**About this exercise**.
The pictures in the data below are to be omitted; all else must be duplicated exactly.

Pictures paired with source code:
☆ ☆ ☆ ☆ ☆
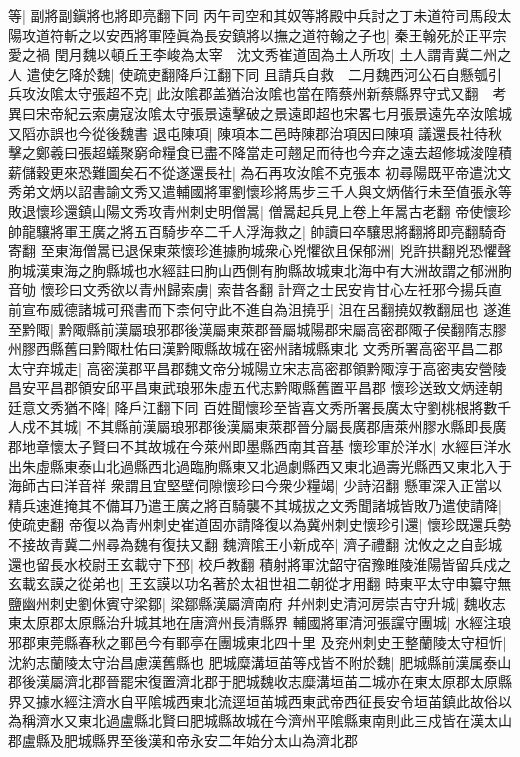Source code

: 等|{
	副將副鎭將也將即亮翻下同}
丙午司空和其奴等將殿中兵討之丁未道符司馬段太陽攻道符斬之以安西將軍陸眞為長安鎮將以撫之道符翰之子也|{
	秦王翰死於正平宗愛之禍}
閏月魏以頓丘王李峻為太宰　沈文秀崔道固為土人所攻|{
	土人謂青冀二州之人}
遣使乞降於魏|{
	使疏吏翻降戶江翻下同}
且請兵自救　二月魏西河公石自懸瓠引兵攻汝隂太守張超不克|{
	此汝隂郡盖猶治汝隂也當在隋蔡州新蔡縣界守式又翻　考異曰宋帝紀云索虜寇汝隂太守張景遠擊破之景遠即超也宋畧七月張景遠先卒汝隂城又䧟亦誤也今從後魏書}
退屯陳項|{
	陳項本二邑時陳郡治項因曰陳項}
議還長社待秋擊之鄭羲曰張超蟻聚窮命糧食已盡不降當走可翹足而待也今弃之遠去超修城浚隍積薪儲穀更來恐難圖矣石不從遂還長社|{
	為石再攻汝隂不克張本}
初尋陽既平帝遣沈文秀弟文炳以詔書諭文秀又遣輔國將軍劉懷珍將馬步三千人與文炳偕行未至值張永等敗退懷珍還鎮山陽文秀攻青州刺史明僧暠|{
	僧暠起兵見上卷上年暠古老翻}
帝使懷珍帥龍驤將軍王廣之將五百騎步卒二千人浮海救之|{
	帥讀曰卒驤思將翻將即亮翻騎奇寄翻}
至東海僧暠已退保東萊懷珍進據朐城衆心兇懼欲且保郁洲|{
	兇許拱翻兇恐懼聲朐城漢東海之胊縣城也水經註曰胊山西側有朐縣故城東北海中有大洲故謂之郁洲胊音劬}
懷珍曰文秀欲以青州歸索虜|{
	索昔各翻}
計齊之士民安肯甘心左祍邪今揚兵直前宣布威德諸城可飛書而下柰何守此不進自為沮撓乎|{
	沮在呂翻撓奴教翻屈也}
遂進至黔陬|{
	黔陬縣前漢屬琅邪郡後漢屬東萊郡晉屬城陽郡宋屬高密郡陬子侯翻隋志膠州膠西縣舊曰黔陬杜佑曰漢黔陬縣故城在密州諸城縣東北}
文秀所署高密平昌二郡太守弃城走|{
	高密漢郡平昌郡魏文帝分城陽立宋志高密郡領黔陬淳于高密夷安營陵昌安平昌郡領安邱平昌東武琅邪朱虛五代志黔陬縣舊置平昌郡}
懷珍送致文炳逹朝廷意文秀猶不降|{
	降戶江翻下同}
百姓聞懷珍至皆喜文秀所署長廣太守劉桃根將數千人戍不其城|{
	不其縣前漢屬琅邪郡後漢屬東萊郡晉分屬長廣郡唐萊州膠水縣即長廣郡地章懷太子賢曰不其故城在今萊州即墨縣西南其音基}
懷珍軍於洋水|{
	水經巨洋水出朱虛縣東泰山北過縣西北過臨朐縣東又北過劇縣西又東北過壽光縣西又東北入于海師古曰洋音祥}
衆謂且宜堅壁伺隙懷珍曰今衆少糧竭|{
	少詩沼翻}
懸軍深入正當以精兵速進掩其不備耳乃遣王廣之將百騎襲不其城拔之文秀聞諸城皆敗乃遣使請降|{
	使疏吏翻}
帝復以為青州刺史崔道固亦請降復以為冀州刺史懷珍引還|{
	懷珍既還兵勢不接故青冀二州尋為魏有復扶又翻}
魏濟隂王小新成卒|{
	濟子禮翻}
沈攸之之自彭城還也留長水校尉王玄載守下邳|{
	校戶教翻}
積射將軍沈韶守宿豫睢陵淮陽皆留兵戍之玄載玄謨之從弟也|{
	王玄謨以功名著於太祖世祖二朝從才用翻}
時東平太守申纂守無鹽幽州刺史劉休賓守梁鄒|{
	梁鄒縣漢屬濟南府}
幷州刺史清河房崇吉守升城|{
	魏收志東太原郡太原縣治升城其地在唐濟州長清縣界}
輔國將軍清河張讜守團城|{
	水經注琅邪郡東莞縣春秋之鄆邑今有鄆亭在團城東北四十里}
及兖州刺史王整蘭陵太守桓忻|{
	沈約志蘭陵太守治昌慮漢舊縣也}
肥城糜溝垣苖等戍皆不附於魏|{
	肥城縣前漢属泰山郡後漢屬濟北郡晉罷宋復置濟北郡于肥城魏收志糜溝垣苖二城亦在東太原郡太原縣界又據水經注濟水自平隂城西東北流逕垣苖城西東武帝西征長安令垣苖鎮此故俗以為稱濟水又東北過盧縣北賢曰肥城縣故城在今濟州平隂縣東南則此三戍皆在漢太山郡盧縣及肥城縣界至後漢和帝永安二年始分太山為濟北郡}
☆ ☆ ☆ ☆ ☆
**Written reply**.
Source code

: 等|{
	副將副鎭將也將即亮翻下同}
丙午司空和其奴等將殿中兵討之丁未道符司馬段太陽攻道符斬之以安西將軍陸眞為長安鎮將以撫之道符翰之子也|{
	秦王翰死於正平宗愛之禍}
閏月魏以頓丘王李峻為太宰　沈文秀崔道固為土人所攻|{
	土人謂青冀二州之人}
遣使乞降於魏|{
	使疏吏翻降戶江翻下同}
且請兵自救　二月魏西河公石自懸瓠引兵攻汝隂太守張超不克|{
	此汝隂郡盖猶治汝隂也當在隋蔡州新蔡縣界守式又翻　考異曰宋帝紀云索虜寇汝隂太守張景遠擊破之景遠即超也宋畧七月張景遠先卒汝隂城又䧟亦誤也今從後魏書}
退屯陳項|{
	陳項本二邑時陳郡治項因曰陳項}
議還長社待秋擊之鄭羲曰張超蟻聚窮命糧食已盡不降當走可翹足而待也今弃之遠去超修城浚隍積薪儲穀更來恐難圖矣石不從遂還長社|{
	為石再攻汝隂不克張本}
初尋陽既平帝遣沈文秀弟文炳以詔書諭文秀又遣輔國將軍劉懷珍將馬步三千人與文炳偕行未至值張永等敗退懷珍還鎮山陽文秀攻青州刺史明僧暠|{
	僧暠起兵見上卷上年暠古老翻}
帝使懷珍帥龍驤將軍王廣之將五百騎步卒二千人浮海救之|{
	帥讀曰卒驤思將翻將即亮翻騎奇寄翻}
至東海僧暠已退保東萊懷珍進據朐城衆心兇懼欲且保郁洲|{
	兇許拱翻兇恐懼聲朐城漢東海之胊縣城也水經註曰胊山西側有朐縣故城東北海中有大洲故謂之郁洲胊音劬}
懷珍曰文秀欲以青州歸索虜|{
	索昔各翻}
計齊之士民安肯甘心左祍邪今揚兵直前宣布威德諸城可飛書而下柰何守此不進自為沮撓乎|{
	沮在呂翻撓奴教翻屈也}
遂進至黔陬|{
	黔陬縣前漢屬琅邪郡後漢屬東萊郡晉屬城陽郡宋屬高密郡陬子侯翻隋志膠州膠西縣舊曰黔陬杜佑曰漢黔陬縣故城在密州諸城縣東北}
文秀所署高密平昌二郡太守弃城走|{
	高密漢郡平昌郡魏文帝分城陽立宋志高密郡領黔陬淳于高密夷安營陵昌安平昌郡領安邱平昌東武琅邪朱虛五代志黔陬縣舊置平昌郡}
懷珍送致文炳逹朝廷意文秀猶不降|{
	降戶江翻下同}
百姓聞懷珍至皆喜文秀所署長廣太守劉桃根將數千人戍不其城|{
	不其縣前漢屬琅邪郡後漢屬東萊郡晉分屬長廣郡唐萊州膠水縣即長廣郡地章懷太子賢曰不其故城在今萊州即墨縣西南其音基}
懷珍軍於洋水|{
	水經巨洋水出朱虛縣東泰山北過縣西北過臨朐縣東又北過劇縣西又東北過壽光縣西又東北入于海師古曰洋音祥}
衆謂且宜堅壁伺隙懷珍曰今衆少糧竭|{
	少詩沼翻}
懸軍深入正當以精兵速進掩其不備耳乃遣王廣之將百騎襲不其城拔之文秀聞諸城皆敗乃遣使請降|{
	使疏吏翻}
帝復以為青州刺史崔道固亦請降復以為冀州刺史懷珍引還|{
	懷珍既還兵勢不接故青冀二州尋為魏有復扶又翻}
魏濟隂王小新成卒|{
	濟子禮翻}
沈攸之之自彭城還也留長水校尉王玄載守下邳|{
	校戶教翻}
積射將軍沈韶守宿豫睢陵淮陽皆留兵戍之玄載玄謨之從弟也|{
	王玄謨以功名著於太祖世祖二朝從才用翻}
時東平太守申纂守無鹽幽州刺史劉休賓守梁鄒|{
	梁鄒縣漢屬濟南府}
幷州刺史清河房崇吉守升城|{
	魏收志東太原郡太原縣治升城其地在唐濟州長清縣界}
輔國將軍清河張讜守團城|{
	水經注琅邪郡東莞縣春秋之鄆邑今有鄆亭在團城東北四十里}
及兖州刺史王整蘭陵太守桓忻|{
	沈約志蘭陵太守治昌慮漢舊縣也}
肥城糜溝垣苖等戍皆不附於魏|{
	肥城縣前漢属泰山郡後漢屬濟北郡晉罷宋復置濟北郡于肥城魏收志糜溝垣苖二城亦在東太原郡太原縣界又據水經注濟水自平隂城西東北流逕垣苖城西東武帝西征長安令垣苖鎮此故俗以為稱濟水又東北過盧縣北賢曰肥城縣故城在今濟州平隂縣東南則此三戍皆在漢太山郡盧縣及肥城縣界至後漢和帝永安二年始分太山為濟北郡}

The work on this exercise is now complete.